Catorce

A la voz de mando de Manuel de Vargas, los dragones del Real Palacio rindieron sus lanzas y tres soldados con sendos pífanos entonaron una marcha lenta, pero vibrante, adornada por los contrapuntos floreados de un clarín y acompasada por los redobles de cuatro tambores.

La melodía y el ritmo recordaban algún tiento de batalla para órgano que el maestro de capilla de la catedral había compuesto para las entradas y salidas de las procesiones. Los toques marciales eran muy populares en Santiago, motivo por el que algunos de sus temas eran llevados a la música sagrada. Cada cosa engendra su semejante, y la milicia y el clero de Santiago no eran ajenos a este principio sancionado por el tiempo y la experiencia.

Pero fuera cual fuese el origen de la emotiva fanfarria, la euforia era la sensación más alejada del ánimo del presidente quien, bastón en mano y cojeando, entró al viejo edificio bajo el puntiagudo arco formado por las picas adornadas con gallardetes reales.

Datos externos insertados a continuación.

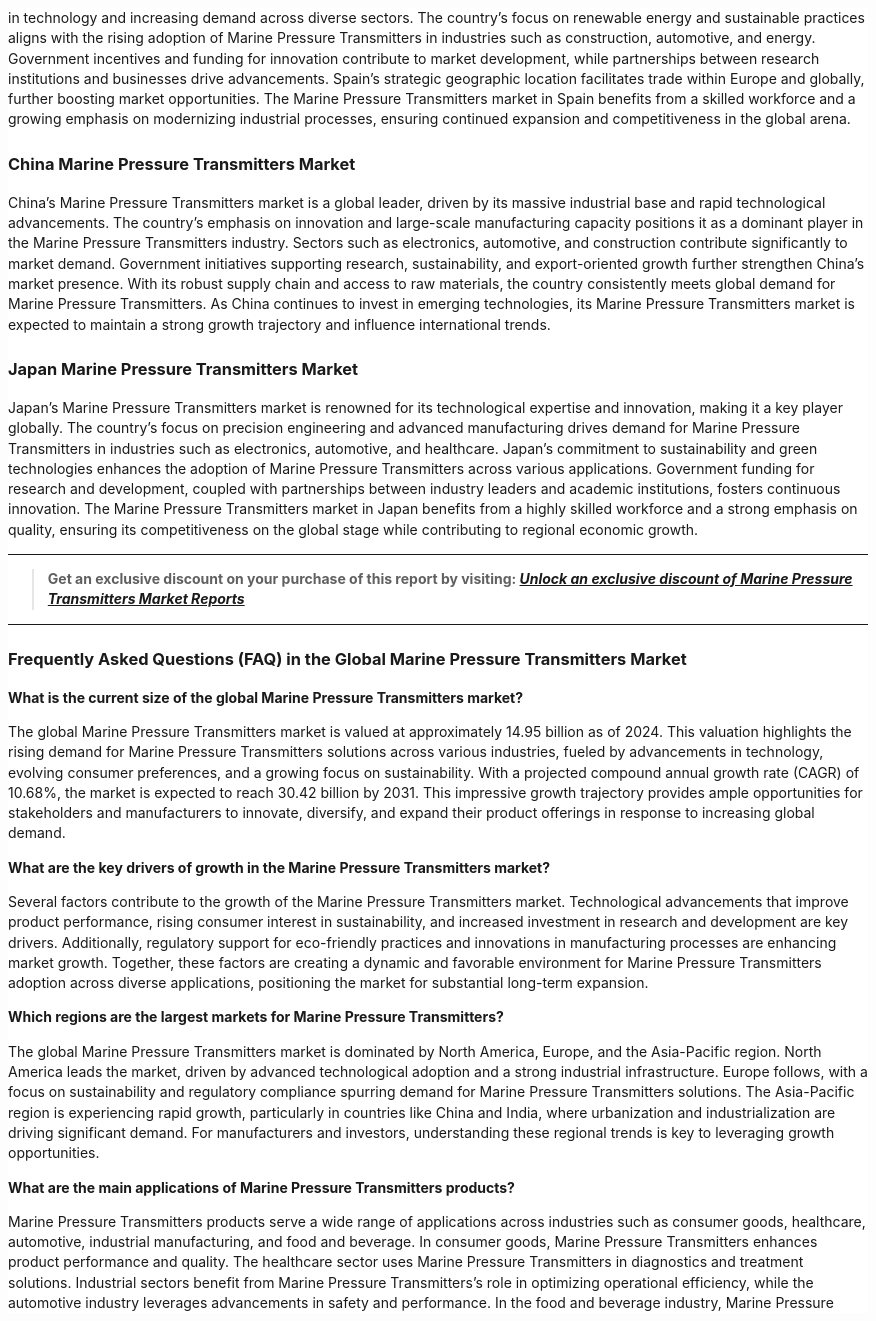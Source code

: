 in technology and increasing demand across diverse sectors. The country&rsquo;s focus on renewable energy and sustainable practices aligns with the rising adoption of Marine Pressure Transmitters in industries such as construction, automotive, and energy. Government incentives and funding for innovation contribute to market development, while partnerships between research institutions and businesses drive advancements. Spain&rsquo;s strategic geographic location facilitates trade within Europe and globally, further boosting market opportunities. The Marine Pressure Transmitters market in Spain benefits from a skilled workforce and a growing emphasis on modernizing industrial processes, ensuring continued expansion and competitiveness in the global arena.</p><h3>China Marine Pressure Transmitters Market</h3><p>China&rsquo;s Marine Pressure Transmitters market is a global leader, driven by its massive industrial base and rapid technological advancements. The country&rsquo;s emphasis on innovation and large-scale manufacturing capacity positions it as a dominant player in the Marine Pressure Transmitters industry. Sectors such as electronics, automotive, and construction contribute significantly to market demand. Government initiatives supporting research, sustainability, and export-oriented growth further strengthen China&rsquo;s market presence. With its robust supply chain and access to raw materials, the country consistently meets global demand for Marine Pressure Transmitters. As China continues to invest in emerging technologies, its Marine Pressure Transmitters market is expected to maintain a strong growth trajectory and influence international trends.</p><h3>Japan Marine Pressure Transmitters Market</h3><p>Japan&rsquo;s Marine Pressure Transmitters market is renowned for its technological expertise and innovation, making it a key player globally. The country&rsquo;s focus on precision engineering and advanced manufacturing drives demand for Marine Pressure Transmitters in industries such as electronics, automotive, and healthcare. Japan&rsquo;s commitment to sustainability and green technologies enhances the adoption of Marine Pressure Transmitters across various applications. Government funding for research and development, coupled with partnerships between industry leaders and academic institutions, fosters continuous innovation. The Marine Pressure Transmitters market in Japan benefits from a highly skilled workforce and a strong emphasis on quality, ensuring its competitiveness on the global stage while contributing to regional economic growth.</p><hr /><blockquote><p><strong>Get an exclusive discount on your purchase of this report by visiting: <em><a href="://marketresearchpulse.com/ask-for-discount/25756?utm_source=Github&amp;utm_medium=0112">Unlock an exclusive discount of Marine Pressure Transmitters Market Reports</a></em>&nbsp;</strong></p></blockquote><hr /><h3>Frequently Asked Questions (FAQ) in the Global Marine Pressure Transmitters Market</h3><p><strong>What is the current size of the global Marine Pressure Transmitters market?</strong></p><p>The global Marine Pressure Transmitters market is valued at approximately 14.95 billion as of 2024. This valuation highlights the rising demand for Marine Pressure Transmitters solutions across various industries, fueled by advancements in technology, evolving consumer preferences, and a growing focus on sustainability. With a projected compound annual growth rate (CAGR) of 10.68%, the market is expected to reach 30.42 billion by 2031. This impressive growth trajectory provides ample opportunities for stakeholders and manufacturers to innovate, diversify, and expand their product offerings in response to increasing global demand.</p><p><strong>What are the key drivers of growth in the Marine Pressure Transmitters market?</strong></p><p>Several factors contribute to the growth of the Marine Pressure Transmitters market. Technological advancements that improve product performance, rising consumer interest in sustainability, and increased investment in research and development are key drivers. Additionally, regulatory support for eco-friendly practices and innovations in manufacturing processes are enhancing market growth. Together, these factors are creating a dynamic and favorable environment for Marine Pressure Transmitters adoption across diverse applications, positioning the market for substantial long-term expansion.</p><p><strong>Which regions are the largest markets for Marine Pressure Transmitters?</strong></p><p>The global Marine Pressure Transmitters market is dominated by North America, Europe, and the Asia-Pacific region. North America leads the market, driven by advanced technological adoption and a strong industrial infrastructure. Europe follows, with a focus on sustainability and regulatory compliance spurring demand for Marine Pressure Transmitters solutions. The Asia-Pacific region is experiencing rapid growth, particularly in countries like China and India, where urbanization and industrialization are driving significant demand. For manufacturers and investors, understanding these regional trends is key to leveraging growth opportunities.</p><p><strong>What are the main applications of Marine Pressure Transmitters products?</strong></p><p>Marine Pressure Transmitters products serve a wide range of applications across industries such as consumer goods, healthcare, automotive, industrial manufacturing, and food and beverage. In consumer goods, Marine Pressure Transmitters enhances product performance and quality. The healthcare sector uses Marine Pressure Transmitters in diagnostics and treatment solutions. Industrial sectors benefit from Marine Pressure Transmitters&rsquo;s role in optimizing operational efficiency, while the automotive industry leverages advancements in safety and performance. In the food and beverage industry, Marine Pressure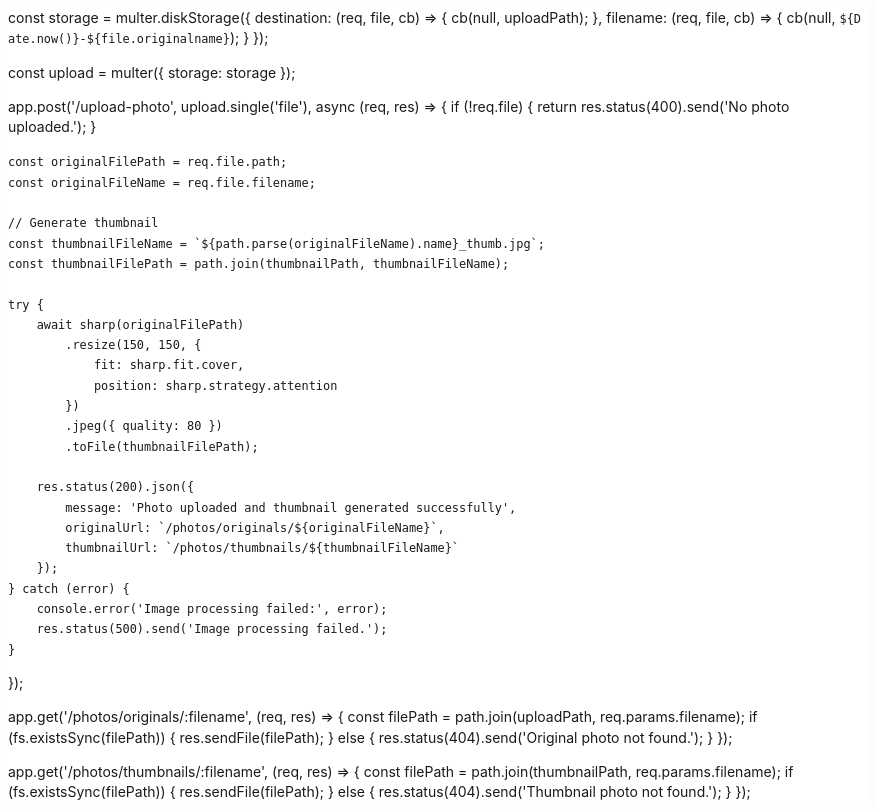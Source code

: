 const storage = multer.diskStorage({
    destination: (req, file, cb) => {
        cb(null, uploadPath);
    },
    filename: (req, file, cb) => {
        cb(null, `${Date.now()}-${file.originalname}`);
    }
});

const upload = multer({ storage: storage });

app.post('/upload-photo', upload.single('file'), async (req, res) => {
    if (!req.file) {
        return res.status(400).send('No photo uploaded.');
    }

    const originalFilePath = req.file.path;
    const originalFileName = req.file.filename;

    // Generate thumbnail
    const thumbnailFileName = `${path.parse(originalFileName).name}_thumb.jpg`;
    const thumbnailFilePath = path.join(thumbnailPath, thumbnailFileName);

    try {
        await sharp(originalFilePath)
            .resize(150, 150, {
                fit: sharp.fit.cover,
                position: sharp.strategy.attention
            })
            .jpeg({ quality: 80 })
            .toFile(thumbnailFilePath);

        res.status(200).json({
            message: 'Photo uploaded and thumbnail generated successfully',
            originalUrl: `/photos/originals/${originalFileName}`,
            thumbnailUrl: `/photos/thumbnails/${thumbnailFileName}`
        });
    } catch (error) {
        console.error('Image processing failed:', error);
        res.status(500).send('Image processing failed.');
    }
});

app.get('/photos/originals/:filename', (req, res) => {
    const filePath = path.join(uploadPath, req.params.filename);
    if (fs.existsSync(filePath)) {
        res.sendFile(filePath);
    } else {
        res.status(404).send('Original photo not found.');
    }
});

app.get('/photos/thumbnails/:filename', (req, res) => {
    const filePath = path.join(thumbnailPath, req.params.filename);
    if (fs.existsSync(filePath)) {
        res.sendFile(filePath);
    } else {
        res.status(404).send('Thumbnail photo not found.');
    }
});
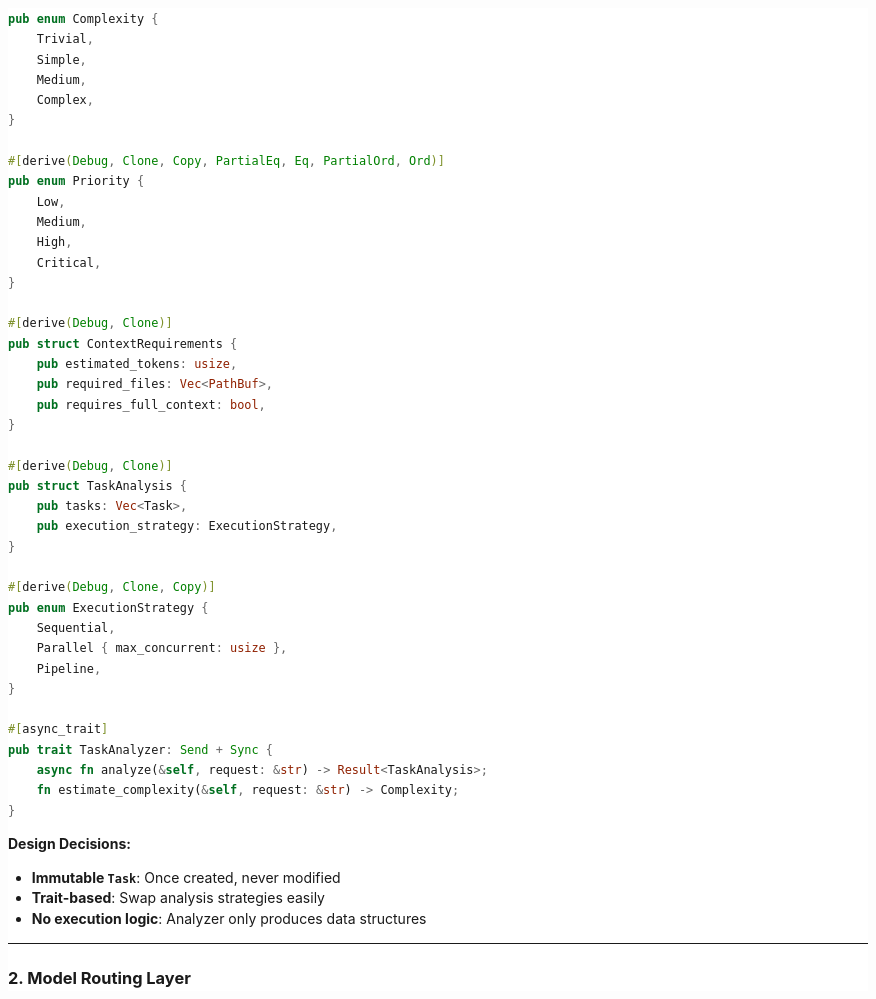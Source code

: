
 ```rust
pub enum Complexity {
    Trivial,
    Simple,
    Medium,
    Complex,
}

#[derive(Debug, Clone, Copy, PartialEq, Eq, PartialOrd, Ord)]
pub enum Priority {
    Low,
    Medium,
    High,
    Critical,
}

#[derive(Debug, Clone)]
pub struct ContextRequirements {
    pub estimated_tokens: usize,
    pub required_files: Vec<PathBuf>,
    pub requires_full_context: bool,
}

#[derive(Debug, Clone)]
pub struct TaskAnalysis {
    pub tasks: Vec<Task>,
    pub execution_strategy: ExecutionStrategy,
}

#[derive(Debug, Clone, Copy)]
pub enum ExecutionStrategy {
    Sequential,
    Parallel { max_concurrent: usize },
    Pipeline,
}

#[async_trait]
pub trait TaskAnalyzer: Send + Sync {
    async fn analyze(&self, request: &str) -> Result<TaskAnalysis>;
    fn estimate_complexity(&self, request: &str) -> Complexity;
}
```

**Design Decisions:**
- **Immutable `Task`**: Once created, never modified
- **Trait-based**: Swap analysis strategies easily
- **No execution logic**: Analyzer only produces data structures

---

### 2. Model Routing Layer
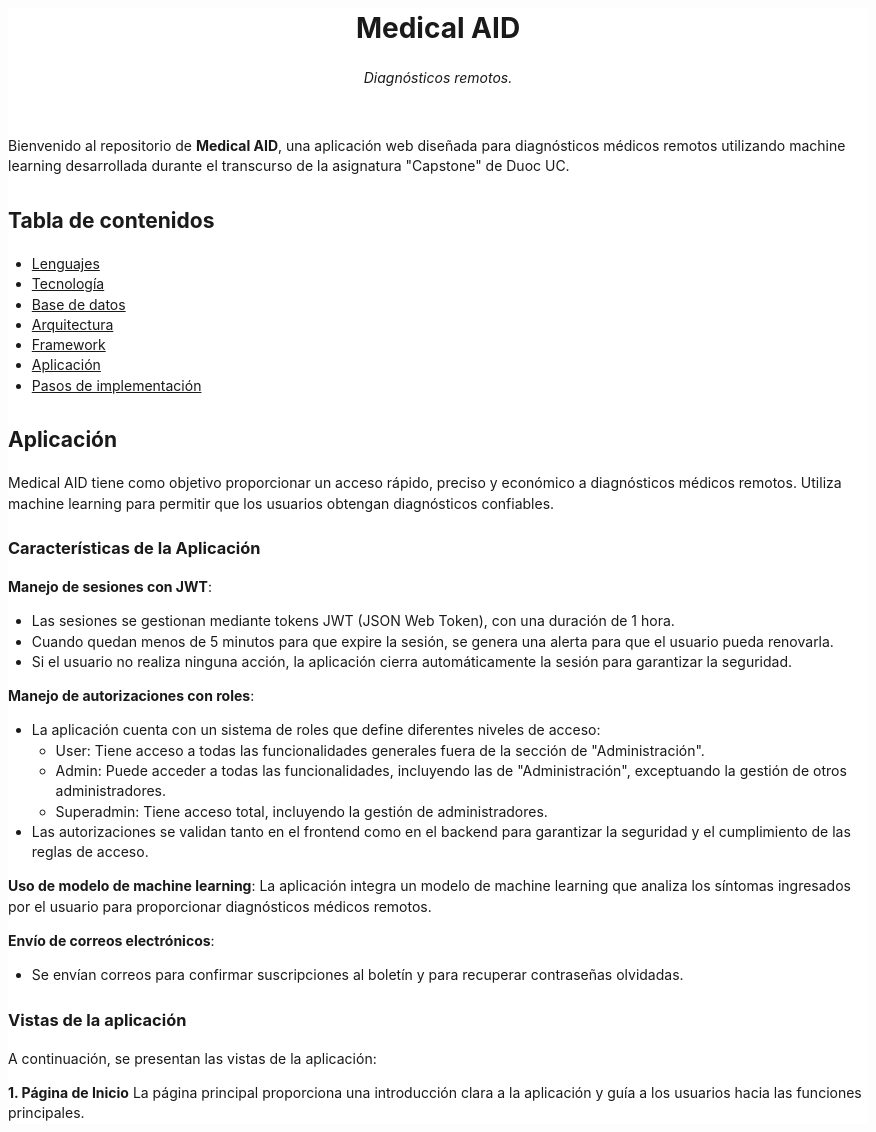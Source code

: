<h1 align="center">Medical AID</h1>
<p align="center"><i>Diagnósticos remotos.</i></p>
<br>

Bienvenido al repositorio de **Medical AID**, una aplicación web diseñada para diagnósticos médicos remotos utilizando machine learning desarrollada durante el transcurso de la asignatura "Capstone" de Duoc UC.

## Tabla de contenidos
  - [Lenguajes](#Lenguajes)
  - [Tecnología](#Tecnología)
  - [Base de datos](#Base_de_datos)
  - [Arquitectura](#Arquitectura)
  - [Framework](#Framework)
  - [Aplicación](#Aplicación)
  - [Pasos de implementación](#Pasos_de_implementación)

## Aplicación

Medical AID tiene como objetivo proporcionar un acceso rápido, preciso y económico a diagnósticos médicos remotos. Utiliza machine learning para permitir que los usuarios obtengan diagnósticos confiables.

### Características de la Aplicación

**Manejo de sesiones con JWT**:
  - Las sesiones se gestionan mediante tokens JWT (JSON Web Token), con una duración de 1 hora.
  - Cuando quedan menos de 5 minutos para que expire la sesión, se genera una alerta para que el usuario pueda renovarla.
  - Si el usuario no realiza ninguna acción, la aplicación cierra automáticamente la sesión para garantizar la seguridad.

**Manejo de autorizaciones con roles**:
  - La aplicación cuenta con un sistema de roles que define diferentes niveles de acceso:
    - User: Tiene acceso a todas las funcionalidades generales fuera de la sección de "Administración".
    - Admin: Puede acceder a todas las funcionalidades, incluyendo las de "Administración", exceptuando la gestión de otros administradores.
    - Superadmin: Tiene acceso total, incluyendo la gestión de administradores.
  - Las autorizaciones se validan tanto en el frontend como en el backend para garantizar la seguridad y el cumplimiento de las reglas de acceso.

**Uso de modelo de machine learning**:
La aplicación integra un modelo de machine learning que analiza los síntomas ingresados por el usuario para proporcionar diagnósticos médicos remotos.

**Envío de correos electrónicos**:
  - Se envían correos para confirmar suscripciones al boletín y para recuperar contraseñas olvidadas.

### Vistas de la aplicación

A continuación, se presentan las vistas de la aplicación:

**1. Página de Inicio**
La página principal proporciona una introducción clara a la aplicación y guía a los usuarios hacia las funciones principales.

Luego de pasar toda la noche de acá para allá en el forlón, macilento, desgreñado y con un mal disimulado semblante de dolor a causa de la gota, Berrospe era la viva estampa del hombre agraviado. Todas las dolencias de su cuerpo y todos los pesares de su cargo parecían gravitar sobre él cuando penetró en el zaguán. Por primera vez desde su llegada a Santiago, tenía la impresión de que los honores de la guardia le deshonraban ante la flor y nata de la ciudad: los dos nuevos oidores, el juez de la Sala del Crimen, el tesorero real, el fiscal de la Audiencia, el Cabildo en pleno, con sus dos alcaldes, sus ocho regidores y el alférez real, así como una nutrida representación de dominicos, franciscanos, jueces, procuradores, jefes militares, abogados y escribanos.

No se trataba de un acto solemne, pero la situación que vivía la ciudad exigía la presencia de todos ellos, revestidos con sus mejores galas y ropajes. Querían rendir pleitesía al presidente y, por esa vía, manifestar también su lealtad al rey don Carlos.

El golpe seco de un bombo dio por concluido el toque. Tambores y clarines callaron. En el patio del Real Palacio se hizo un solemne silencio. Y un letrado de negra hopalanda, bonete con borlas de doctor y esclavina abotonada, dio un paso adelante y saludó al presidente con una refinada venia.

Se llamaba Juan de Cárdenas y era el rector vitalicio de la Real y Pontificia Universidad de San Carlos. Su gesto tenía un gran significado porque, aun siendo arcediano de la catedral, no comulgaba con las ideas del obispo y estaba peleado con los jesuitas. Según reiteradas denuncias de Cárdenas, los jesuitas azotaban a los jóvenes del colegio de San Lucas que osaban asistir a clases en la universidad oficial. Cárdenas odiaba además a Azpeitia, por haberse opuesto a la creación de la San Carlos, y Azpeitia odiaba a Cárdenas por haberle quitado a los jesuitas el privilegio de conceder títulos universitarios. Y esa tensión personal revelaba que las ojerizas académicas en Santiago eran tanto o más acérrimas que las políticas y las teológicas.

La iniciativa del rector dio pie a una seguidilla de reverencias que saturó el espacio del patio con el crujir de los ropajes, los roces metálicos de las espadas y el arrastre de las botas.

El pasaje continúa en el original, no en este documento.